Упомянутая мода на все оригинальное, неповторимое побуждает искать резервы изысканности в ХХ-м веке, и одним из самых желанных вариантов облагораживания было бы установить преемственную связь новой России с Государством, с аристократией, с интеллигенцией в ту пору, когда она еще была изысканной. Из тех же корней — античные аллюзии в названии фильма, ничем более не подкрепленные. Режиссура Германа-мл. — это тот тип режиссуры, чье сдержанное благородство опирается исключительно на отстраненность, а определенная многозначительность — на приставку псевдо (впрочем, псевдомногозначительность — элемент поэтики молодого отечественного кино). Такого рода отстраненность, должная бы высвечивать этику автора, на деле обнаруживает отсутствие желания говорить при непременном стремлении к высказыванию. Камера с бокового ракурса снимает идущих героев, которые холодно говорят о стихах (девушка-поэтесса твердо и безразлично декламирует хрестоматийные строки: «Я на правую руку надела/ Перчатку с левой руки»). Отстраненный взгляд позволяет освежить сегодняшнюю проблематику и эстетические штампы кровавых «разборок», а ландшафт Серебряного века их облагораживает, наполняет исторической глубиной. (К примеру, в сериалах на материале советского времени облагораживание достигается и вовсе элементарным посылом: никакие нынешние сумасшествия не сравнятся со сталинским адом.)

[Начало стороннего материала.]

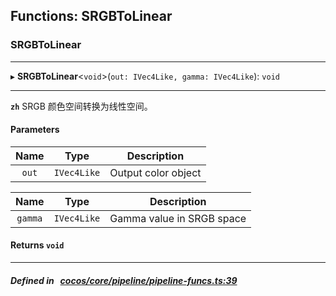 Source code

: ## Functions: SRGBToLinear

### SRGBToLinear


___
▸ **SRGBToLinear**<`void`\>(`out: IVec4Like, gamma: IVec4Like`): `void`
___



**`zh`** SRGB 颜色空间转换为线性空间。



#### Parameters

| Name | Type | Description |
| :------: | :------: | :------: |
| `out` | `IVec4Like` | Output color object  |

| Name | Type | Description |
| :------: | :------: | :------: |
| `gamma` | `IVec4Like` | Gamma value in SRGB space  |


#### Returns `void` 
___


##### Defined in &nbsp;   [cocos/core/pipeline/pipeline-funcs.ts:39](https://github.com/cocos-creator/engine/blob/c7bf6b8a9/cocos/core/pipeline/pipeline-funcs.ts#L39)&nbsp;
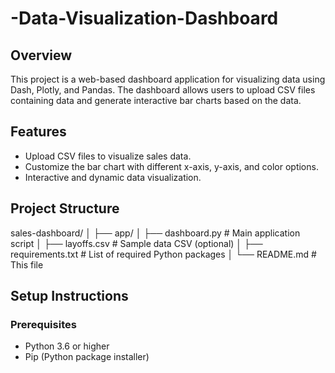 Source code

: # -Data-Visualization-Dashboard

## Overview

This project is a web-based dashboard application for visualizing data using Dash, Plotly, and Pandas. The dashboard allows users to upload CSV files containing data and generate interactive bar charts based on the data.

## Features

- Upload CSV files to visualize sales data.
- Customize the bar chart with different x-axis, y-axis, and color options.
- Interactive and dynamic data visualization.

## Project Structure
sales-dashboard/ │ ├── app/ │ 
├── dashboard.py # Main application script │ 
├── layoffs.csv # Sample data CSV (optional) │ 
├── requirements.txt # List of required Python packages │ 
└── README.md # This file

## Setup Instructions

### Prerequisites

- Python 3.6 or higher
- Pip (Python package installer)
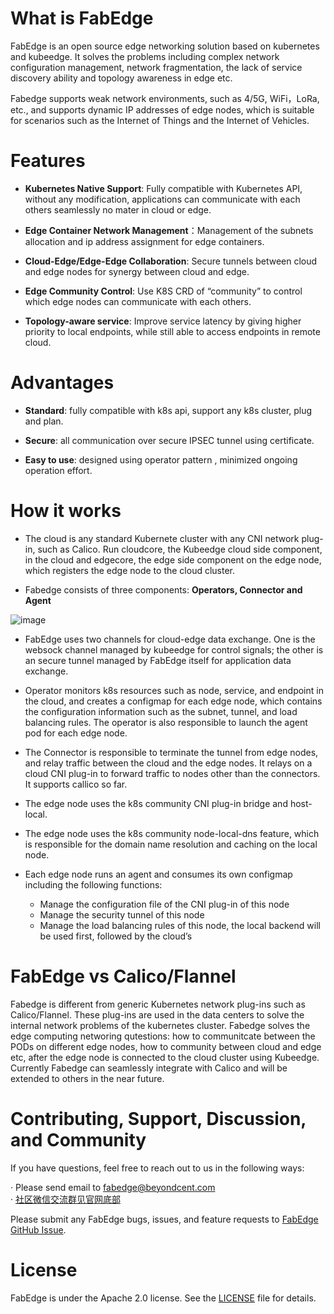 # What is FabEdge
FabEdge is an open source edge networking solution based on kubernetes and kubeedge. It solves the problems including complex network configuration management,   network fragmentation, the lack of service discovery ability and topology awareness in edge etc. 

Fabedge supports weak network environments, such as 4/5G, WiFi，LoRa, etc., and supports dynamic IP addresses of edge nodes, which is suitable for scenarios such as the Internet of Things and the Internet of Vehicles.
# Features
* **Kubernetes Native Support**: Fully compatible with Kubernetes API, without any modification, applications can communicate with each others seamlessly no mater in cloud or edge.  

* **Edge Container Network Management**：Management of the subnets allocation and  ip address assignment for edge containers.  

* **Cloud-Edge/Edge-Edge Collaboration**: Secure tunnels between cloud and edge nodes for synergy between cloud and edge.  

* **Edge Community Control**:  Use K8S CRD of “community” to control which edge nodes can communicate with each others.  

* **Topology-aware service**: Improve service latency by giving higher priority to local endpoints, while still able to access endpoints in remote cloud.  
# Advantages
* **Standard**: fully compatible with k8s api, support any k8s cluster, plug and plan.  

* **Secure**: all communication over secure IPSEC tunnel using certificate.  

* **Easy to use**: designed using operator pattern , minimized ongoing operation effort.  
# How it works
* The cloud is any standard Kubernete cluster with any CNI network plug-in, such as Calico. Run cloudcore, the Kubeedge cloud side component, in the cloud and edgecore, the edge side component on the edge node, which registers the edge node to the cloud cluster.  

* Fabedge consists of three components: **Operators, Connector and Agent**

![image](https://user-images.githubusercontent.com/88021699/127309439-277bb003-5d9c-4eaf-af4f-0cd1f28158e5.png)

* FabEdge uses two channels for cloud-edge data exchange. One is the websock channel managed by kubeedge for control signals; the other is an secure tunnel managed by FabEdge itself for application data exchange.  

* Operator monitors k8s resources such as node, service, and endpoint in the cloud, and creates a configmap for each edge node, which contains the  configuration information such as the subnet, tunnel, and load balancing rules. The operator is also responsible to launch the agent pod for each edge node.  

* The Connector is responsible to terminate the tunnel from edge nodes, and relay traffic between the cloud and the edge nodes.  It relays on a cloud CNI plug-in to forward traffic to nodes other than the connectors. It supports callico so far.  

* The edge node uses the k8s community CNI plug-in bridge and host-local.  

* The edge node uses the k8s community node-local-dns feature, which is responsible for the domain name resolution and caching on the local node.  

* Each edge node runs an agent and consumes its own configmap including the following functions:
    - Manage the configuration file of the CNI plug-in of this node
    - Manage the security tunnel of this node
    - Manage the load balancing rules of this node, the local backend will be used first, followed by the cloud’s  

# FabEdge vs Calico/Flannel 
Fabedge is different from generic Kubernetes network plug-ins such as Calico/Flannel. These plug-ins are used in the data centers to solve the internal network problems of the kubernetes cluster. Fabedge solves the edge computing networing qutestions:  how to communitcate between the PODs on different edge nodes, how to community between cloud and edge etc, after the edge node is connected to the cloud cluster using Kubeedge. Currently Fabedge can seamlessly integrate with Calico and will be extended to others  in the near future.  

# Contributing, Support, Discussion, and Community
If you have questions, feel free to reach out to us in the following ways:

· Please send email to fabedge@beyondcent.com  
· [社区微信交流群见官网底部](http://fabedge.io)

Please submit any FabEdge bugs, issues, and feature requests to [FabEdge GitHub Issue](https://github.com/FabEdge/fabedge/issues).

# License
FabEdge is under the Apache 2.0 license. See the [LICENSE](https://github.com/FabEdge/fabedge/blob/main/LICENSE) file for details.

Эта эксплуатация фактуры исторического прошлого страны все больше напоминают «игру в бисер» — не столько собиранием культурологической мозаики, сколько самой игрой в культуру: не тоска по культуре, а игра в тоску. Тем не менее, путь, которому А. Герман следует в «Гарпастуме», открывает дополнительные эстетические возможности и оказывается много продуктивнее, нежели подход А. Учителя в «Космосе как предчувствии», хотя бы потому, что осмысленно выбирает масштабную камерно-эпическую линию (за счет культурных отсылок и параллелей частной истории сообщается эпический потенциал) в современном российском кино.
* Впрочем, в гроб как таковой он не прячется, однако пронзительная финальная нота навевает именно эти ассоциации.